Rep. Jim Matheson, Mia Love try to define each other in spirited debate
Laura Seitz, Deseret News
SALT LAKE CITY — Democratic Rep. Jim Matheson and Republican Mia Love tried to articulate the differences between them while attempting to define each other at the same time during a spirited debate Thursday.
The 30-minute exchange on KSL-TV waded into familiar territory, with the 4th Congressional District candidates hammering on themes that have defined the nasty race so far and will likely carry it to Election Day.
Love and Matheson went after each other right out of the gate when asked to explain their key differences.
Matheson took Love to task for wanting to eliminate federal college student loans and voting to raise property taxes.
"Every day what I do is put Utah first, above party, politics or personal ambition. I think we need someone who's looking for that type of approach instead of the partisan gridlock that exists in Washington," Matheson said.
Love jumped on Matheson for supporting President Barack Obama and said a vote for the six-term congressman means more spending, bigger debt and less freedom.
"First and foremost, I'm a wife, a mother, a concerned citizen. I believe we can change lives right here on the ground," she said.
Love has floated a plan that would cut federal spending nearly $780 billion, including ending student financial aid and local police grants. Matheson has jumped on those two items throughout the campaign and did so again during the debate.
"I've actually put a list out there and I'm being treated like Paul Ryan in terms of looking at some of the specifics of the plan that may not be popular with voters," Love said.
Love called it a starting point for a discussion on federal spending. Matheson doesn't see it that way.
"This is not a starting point. This is a plan," he said waving the three-page document the Love campaign distributed before the state GOP convention in April.
Matheson said Love proposes cuts that would be damaging to economic opportunity. "When we want to tell students, 'Guess what?
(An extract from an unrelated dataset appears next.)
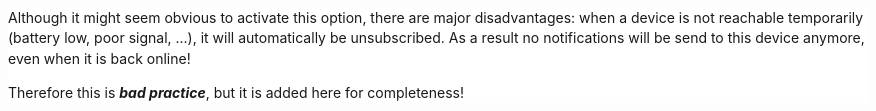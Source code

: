 Although it might seem obvious to activate this option, there are major disadvantages: when a device is not reachable temporarily (battery low, poor signal, ...), it will automatically be unsubscribed.  As a result no notifications will be send to this device anymore, even when it is back online!

Therefore this is ***bad practice***, but it is added here for completeness!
There's no student aid after she took it herself, that doesn't bode well for our future."
Love seem to backtrack on that issue, saying near the end of the debate, "I'm not calling for doing away with student loans." She advocated "free market" options that would keep college students from having to go into debt.
The candidates also tussled over the Affordable Care Act, commonly referred to as Obamacare.
Matheson said he voted against the health care reform bill three times and also voted to repeal it because it doesn't solve the underlying problem of rising costs.
But Love pointed to a January 2011 vote, when Matheson voted against the repeal. "That's been his position. Anybody can look it up," she said. "That's been his position until this spring."
Matheson said he has always opposed the health care act but voted against the repeal last year so the Supreme Court could review the law. "It just frustrates her that she couldn't put me in this box," he said, adding "we're the same on this issue."
"We'll get you the information," Love retorted.
Love and Matheson also addressed the negative TV ads that have permeated the race, including those paid for by political action committees outside Utah.
Matheson said the campaign should focus on the issue of the day rather than overwhelm voters with simple rhetoric. "It puts an extra burden on all of us to separate the wheat from the chaff in these elections," he said.
Love said if candidates know PAC ads are putting out false information about their opponents, they should ask them to remove it.
Gov. Gary Herbert weighed in on the 4th District race Thursday, calling for an end to negativity at the taping of his monthly news conference.
"For those who are out there involved in the negative side of either of their campaigns, I call upon them to stop it. The people of Utah don't want to hear the negativity," the GOP governor said. "We want to hear what you can offer."